Top 5 Often-Evil Ways Marketers Get Communication Completely WRONG!

Written by richardglynn on September 24th, 2010

For me, the fundamental underlying issue when it comes to evil marketing tactics involves to permission versus interruption. If you interrupt me as a consumer I’m  likely to be less enamoured with your product or services. You should be smart enough to engineer my permission to engage with me in an interesting way.

If you don’t, perhaps you’ll make it on the next list! Here goes.

1. “Hi, We’re just doing a crime-prevention survey in your area.”

Please do not patronise me by calling me and pretending you could care less about crime in my area. Certainly not when I’m in the middle of a particularly tense episode of Corrie.

All you want to do is shift as many burglar alarms – on the back of a government grant which effectively discounts your services – as possible. This is insincerity and deception of the lowest variety. And my perception of your business will plummet even lower than that!

2. Double glazing sales people in supermarkets.

If I am in a supermarket – I’m there for one of three reasons: (1) Shopping, (2) To eat one of those five-item breakfasts, or (3) sneak into the toilet when I’m caught short.

I have certainly never said: “We need some double glazing – I’ll just pop into the supermarket foyer and see what offers I can rustle up.” This is classic interruption marketing. Sampling food by the food counter is fine. I’m shopping for food so at that moment in time – I’m interested in food.

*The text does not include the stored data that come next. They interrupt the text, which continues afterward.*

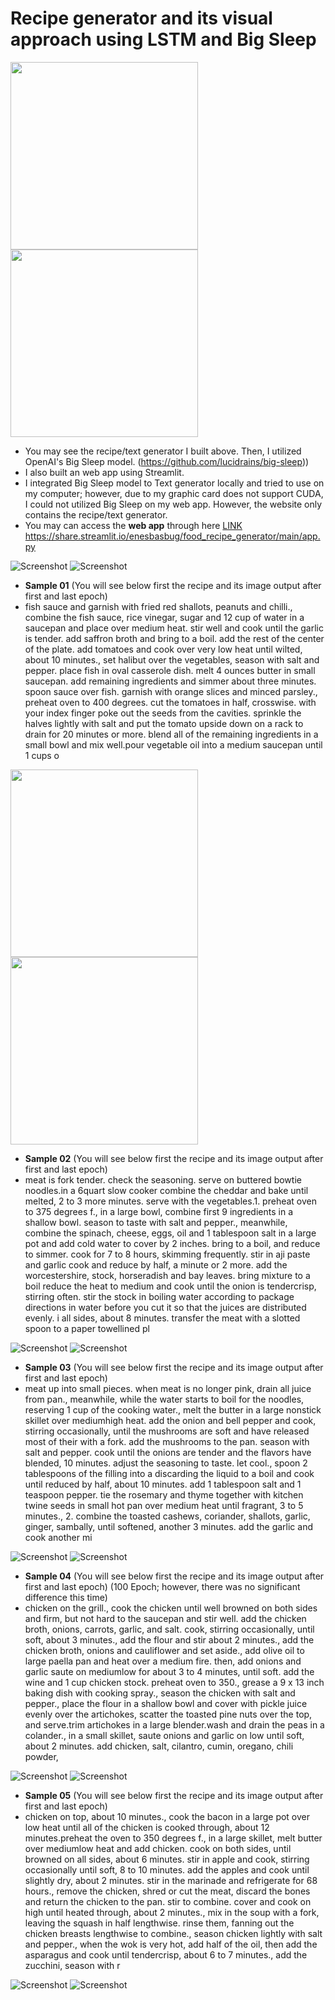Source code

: 




# Recipe generator and its visual approach using LSTM and Big Sleep

<img src="https://github.com/enesbasbug/Food_Recipe_Generator/blob/main/more_samples/fish.gif" width="300">

<!-- ![Alt Text](more_samples/fish.gif) -->
<img src="https://github.com/enesbasbug/Food_Recipe_Generator/blob/main/more_samples/meat.gif" width="300">

- You may see the recipe/text generator I built above. Then, I utilized OpenAI's Big Sleep model. (https://github.com/lucidrains/big-sleep))
- I also built an web app using Streamlit. 
- I integrated Big Sleep model to Text generator locally and tried to use on my computer; however, due to my graphic card does not support CUDA, I could not utilized Big Sleep on my web app. However, the website only contains the recipe/text generator. 
- You may can access the **web app** through here [LINK](https://share.streamlit.io/enesbasbug/food_recipe_generator/main/app.py) https://share.streamlit.io/enesbasbug/food_recipe_generator/main/app.py

![Screenshot](images/main_menu.png)
![Screenshot](images/meat_recipe.png)

- **Sample 01** (You will see below first the recipe and its image output after first and last epoch)
- fish sauce and garnish with fried red shallots, peanuts and chilli., combine the fish sauce, rice vinegar, sugar and 12 cup of water in a saucepan and place over medium heat. stir well and cook until the garlic is tender. add saffron broth and bring to a boil. add the rest of the center of the plate. add tomatoes and cook over very low heat until wilted, about 10 minutes., set halibut over the vegetables, season with salt and pepper. place fish in oval casserole dish. melt 4 ounces butter in small saucepan. add remaining ingredients and simmer about three minutes. spoon sauce over fish. garnish with orange slices and minced parsley., preheat oven to 400 degrees. cut the tomatoes in half, crosswise. with your index finger poke out the seeds from the cavities. sprinkle the halves lightly with salt and put the tomato upside down on a rack to drain for 20 minutes or more. blend all of the remaining ingredients in a small bowl and mix well.pour vegetable oil into a medium saucepan until 1 cups o

<img src="https://github.com/enesbasbug/Food_Recipe_Generator/blob/main/sample01/first.png" width="300">
<img src="https://github.com/enesbasbug/Food_Recipe_Generator/blob/main/sample01/last.png" width="300">


- **Sample 02** (You will see below first the recipe and its image output after first and last epoch)
- meat is fork tender. check the seasoning. serve on buttered bowtie noodles.in a 6quart slow cooker combine the cheddar and bake until melted, 2 to 3 more minutes. serve with the vegetables.1. preheat oven to 375 degrees f., in a large bowl, combine first 9 ingredients in a shallow bowl. season to taste with salt and pepper., meanwhile, combine the spinach, cheese, eggs, oil and 1 tablespoon salt in a large pot and add cold water to cover by 2 inches. bring to a boil, and reduce to simmer. cook for 7 to 8 hours, skimming frequently. stir in aji paste and garlic cook and reduce by half, a minute or 2 more. add the worcestershire, stock, horseradish and bay leaves. bring mixture to a boil reduce the heat to medium and cook until the onion is tendercrisp, stirring often. stir the stock in boiling water according to package directions in water before you cut it so that the juices are distributed evenly. i all sides, about 8 minutes. transfer the meat with a slotted spoon to a paper towellined pl

![Screenshot](more_samples/sample02/first.png)
![Screenshot](more_samples/sample02/last.png)

- **Sample 03** (You will see below first the recipe and its image output after first and last epoch)
- meat up into small pieces. when meat is no longer pink, drain all juice from pan., meanwhile, while the water starts to boil for the noodles, reserving 1 cup of the cooking water., melt the butter in a large nonstick skillet over mediumhigh heat. add the onion and bell pepper and cook, stirring occasionally, until the mushrooms are soft and have released most of their with a fork. add the mushrooms to the pan. season with salt and pepper. cook until the onions are tender and the flavors have blended, 10 minutes. adjust the seasoning to taste. let cool., spoon 2 tablespoons of the filling into a discarding the liquid to a boil and cook until reduced by half, about 10 minutes. add 1 tablespoon salt and 1 teaspoon pepper. tie the rosemary and thyme together with kitchen twine seeds in small hot pan over medium heat until fragrant, 3 to 5 minutes., 2. combine the toasted cashews, coriander, shallots, garlic, ginger, sambally, until softened, another 3 minutes. add the garlic and cook another mi

![Screenshot](more_samples/sample03/first.png)
![Screenshot](more_samples/sample03/last.png)

- **Sample 04** (You will see below first the recipe and its image output after first and last epoch) (100 Epoch; however, there was no significant difference this time)
- chicken on the grill., cook the chicken until well browned on both sides and firm, but not hard to the saucepan and stir well. add the chicken broth, onions, carrots, garlic, and salt. cook, stirring occasionally, until soft, about 3 minutes., add the flour and stir about 2 minutes., add the chicken broth, onions and cauliflower and set aside., add olive oil to large paella pan and heat over a medium fire. then, add onions and garlic saute on mediumlow for about 3 to 4 minutes, until soft. add the wine and 1 cup chicken stock. preheat oven to 350., grease a 9 x 13 inch baking dish with cooking spray., season the chicken with salt and pepper., place the flour in a shallow bowl and cover with pickle juice evenly over the artichokes, scatter the toasted pine nuts over the top, and serve.trim artichokes in a large blender.wash and drain the peas in a colander., in a small skillet, saute onions and garlic on low until soft, about 2 minutes. add chicken, salt, cilantro, cumin, oregano, chili powder,


![Screenshot](more_samples/sample04/first_1.png)
![Screenshot](more_samples/sample04/last_100.png)


- **Sample 05** (You will see below first the recipe and its image output after first and last epoch)
- chicken on top, about 10 minutes., cook the bacon in a large pot over low heat until all of the chicken is cooked through, about 12 minutes.preheat the oven to 350 degrees f., in a large skillet, melt butter over mediumlow heat and add chicken. cook on both sides, until browned on all sides, about 6 minutes. stir in apple and cook, stirring occasionally until soft, 8 to 10 minutes. add the apples and cook until slightly dry, about 2 minutes. stir in the marinade and refrigerate for 68 hours., remove the chicken, shred or cut the meat, discard the bones and return the chicken to the pan. stir to combine. cover and cook on high until heated through, about 2 minutes., mix in the soup with a fork, leaving the squash in half lengthwise. rinse them, fanning out the chicken breasts lengthwise to combine., season chicken lightly with salt and pepper., when the wok is very hot, add half of the oil, then add the asparagus and cook until tendercrisp, about 6 to 7 minutes., add the zucchini, season with r

![Screenshot](more_samples/sample05/first.png)
![Screenshot](more_samples/sample05/last.png)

Eddie Izzard does a great routine lampooning the guy by the checkouts aimlessly asking shoppers: “Are you happy with your wash?” Unfortunately, I couldn’t find that clip (let me know if you find it) but this one (off subject) will have to do for now:

3. Radio Station advertising sales PowerPoint presentations.

I swear the last time I sat through one of these things it made my eyes bleed. At least they go to the trouble of copy and pasting your company logo on the first page. Demographic shemographic ya di yah. ‘Reach’ this, ‘statistically proven’ that. Oh here’s a pie chart.

4. Hijacking Twitter Accounts.

How creatively bankrupt is this?

5 “Dear colleague/valued customer “emails.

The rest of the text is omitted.